I’ve also run a couple of political campaigns, losing ones, myself as the candidate. I even chaired a county party organization for a while until I got fed up with the pettiness and simply walked away from it.
Now, I only get involved with causes and campaigns that I feel I can actually contribute to. I don’t have a lot of spare time, especially during the week, so that’s a consideration as well. Then there’s the on-call thing, a rotation at work where for two weeks out of every twelve, occasionally more often, I am required to respond to a call within twenty minutes, 24/7 for that period. The call may be minor or it may kick off an all-nighter, I never know until I get it. That ‘never knowing’ means that there are large sections of time I simply cannot promise to anything or anyone else in advance. It’s the reason I have, more than once, refused nomination for elected office in the few organizations I do belong to.
I wasn’t actively seeking another cause, but this one fell out of the sky and into my lap. I read about it in the local paper and was smitten.
Hillsboro is the seat of the sixth most populous county in the state. Hillsboro does not have a public library branch. Residents of the Hillsboro area do not even have free access to the several libraries in the county.
The libraries in the county are not unified. This is another absurdity in my mind, but the fact is that people with a library card from Desoto do not get to use that card in other libraries, such as the one in Festus. There is a county library system, there are branches, but they are separate entities from those in some of the larger towns. I don’t know what to do about this ridiculous fractured system but that’s an issue for another day.
The immediate cause was to get the proposal for a modest property tax increase on the November ballot, for Hillsboro area residents to vote to establish a sub-district of the Jefferson County Library system.
Petitions had been signed and turned in, verified, and approved. The petition was submitted to the County Commission to vote to put the proposal on the Autumn ballot.
This is where I came in. This is what I read about in the paper.
I contacted the named chairman, Karen Huskey, via email, letting her know that I supported the cause as I understood it, and would like to learn more. She suggested I meet her and her merry band of pro-library-nistas at the county council meeting. It was to be the upcoming Monday night at six-thirty.
Which meant I had to drive from work directly there, not enough time to go by the house or have dinner. I got to the county facility about six-fifteen. There were a few cars in front of the nice, newer building, but plenty of spare parking. As is my custom, I parked away from the front. I sat for a few moments but didn’t see anyone I recognized. I would only recognize Karen from her Facebook photo, which if like most people’s, might be waaaaaay out of date.
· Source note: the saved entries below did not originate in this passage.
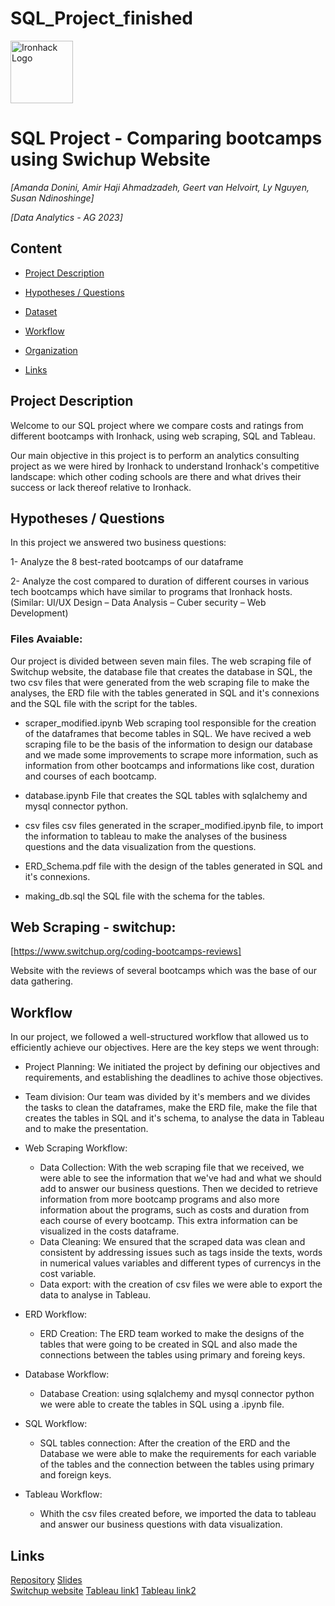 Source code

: # SQL_Project_finished
<img src="https://bit.ly/2VnXWr2" alt="Ironhack Logo" width="100"/>

# SQL Project - Comparing bootcamps using Swichup Website

*[Amanda Donini, Amir Haji Ahmadzadeh, Geert van Helvoirt, Ly Nguyen, Susan Ndinoshinge]*

*[Data Analytics - AG 2023]*

## Content
- [Project Description](#project-description)


- [Hypotheses / Questions](#hypotheses-/-questions)
- [Dataset](#dataset)
- [Workflow](#workflow)
- [Organization](#organization)
- [Links](#links)

<a name="project-description"></a>

## Project Description

Welcome to our SQL project where we compare costs and ratings from different bootcamps with Ironhack, using web scraping, SQL and Tableau.

Our main objective in this project is to perform an analytics consulting project as we were hired by Ironhack to understand Ironhack's competitive landscape: which other coding schools are there and what drives their 
success or lack thereof relative to Ironhack.

<a name="hypotheses-/-questions"></a>

## Hypotheses / Questions

In this project we answered two business questions:

1- Analyze the 8 best-rated bootcamps of our dataframe

2- Analyze the cost compared to duration of different courses in various tech bootcamps which have similar to programs that Ironhack hosts. (Similar: UI/UX Design – Data Analysis – Cuber security – Web Development) 


<a name="Structure"></a>

### Files Avaiable:
Our project is divided between seven main files. The web scraping file of Switchup website, the database file that creates the database in SQL, the two csv files that were generated from the web scraping file to make the analyses, the ERD file with
the tables generated in SQL and it's connexions and the SQL file with the script for the tables.

- scraper_modified.ipynb
    Web scraping tool responsible for the creation of the dataframes that become tables in SQL. We have recived a web scraping file to be the basis of the information to design our database and we made some improvements to scrape more information,
  such as information from other bootcamps and informations like cost, duration and courses of each bootcamp. 

- database.ipynb
    File that creates the SQL tables with sqlalchemy and mysql connector python.
  
- csv files
    csv files generated in the scraper_modified.ipynb file, to import the information to tableau to make the analyses of the business questions and the data visualization from the questions.

- ERD_Schema.pdf
    file with the design of the tables generated in SQL and it's connexions.

- making_db.sql
      the SQL file with the schema for the tables.



<a name="Resources"></a>
## Web Scraping - switchup:

[https://www.switchup.org/coding-bootcamps-reviews]

Website with the reviews of several bootcamps which was the base of our data gathering. 

<a name="workflow"></a>

## Workflow

In our project, we followed a well-structured workflow that allowed us to efficiently achieve our objectives. Here are the key steps we went through:

- Project Planning: We initiated the project by defining our objectives and requirements, and establishing the deadlines to achive those objectives.

- Team division: Our team was divided by it's members and we divides the tasks to clean the dataframes, make the ERD file, make the file that creates the tables in SQL and it's schema, to analyse the data in Tableau and to make the presentation.

- Web Scraping Workflow:

    - Data Collection: With the web scraping file that we received, we were able to see the information that we've had and what we should add to answer our business questions. Then we decided to retrieve information from more bootcamp programs and
      also more information about the programs, such as costs and duration from each course of every bootcamp. This extra information can be visualized in the costs dataframe. 
    - Data Cleaning: We ensured that the scraped data was clean and consistent by addressing issues such as tags inside the texts, words in numerical values variables and different types of currencys in the cost variable.
    - Data export: with the creation of csv files we were able to export the data to analyse in Tableau.

- ERD Workflow:

    - ERD Creation: The ERD team worked to make the designs of the tables that were going to be created in SQL and also made the connections between the tables using primary and foreing keys.

- Database Workflow:
    - Database Creation: using sqlalchemy and mysql connector python we were able to create the tables in SQL using a .ipynb file.
 
- SQL Workflow:
    - SQL tables connection: After the creation of the ERD and the Database we were able to make the requirements for each variable of the tables and the connection between the tables using primary and foreign keys.

- Tableau Workflow:
    - Whith the csv files created before, we imported the data to tableau and answer our business questions with data visualization.

<a name="organization"></a>

<a name="links"></a>

## Links

[Repository](https://github.com/amanda-donini/SQL_Project_finished/blob/main/README.md)
[Slides](https://docs.google.com/presentation/d/1ZTWEF00NYc6eKUwuMUJ2sQ3dSOO94RHyWAxTlJrtVvA/edit#slide=id.p)  
[Switchup website](https://www.switchup.org/coding-bootcamps-reviews)
[Tableau link1](https://public.tableau.com/app/profile/ly.nguyen7178/viz/DashSQL/Dashboard1?publish=yes)
[Tableau link2](https://public.tableau.com/app/profile/amanda.donini/viz/SQL_Project_17006673964750/Costspercoursecomparedtoduration?publish=yes)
So I went in, followed the din of voices to the back, a very large meeting area arranged to accommodate public hearings. On the wall behind the dais was a portrait of a rather youthful, if not downright virile Thomas Jefferson. Red wavy hair pulled back into a tight, short, colonial ponytail. The council member’s seating was side by side in a slight concave arc. Seven councilmen and a seat in the middle for the County Executive.
Jefferson County re-vamped it’s county government a couple of years back, when it adopted a ‘home-rule’ style. I really don’t know what that means. This though did mean that there were frequent pauses and conversations with the county’s attorney about procedures and rules.
The din subsided as the councilmen took their seats, the county executive called the meeting to order.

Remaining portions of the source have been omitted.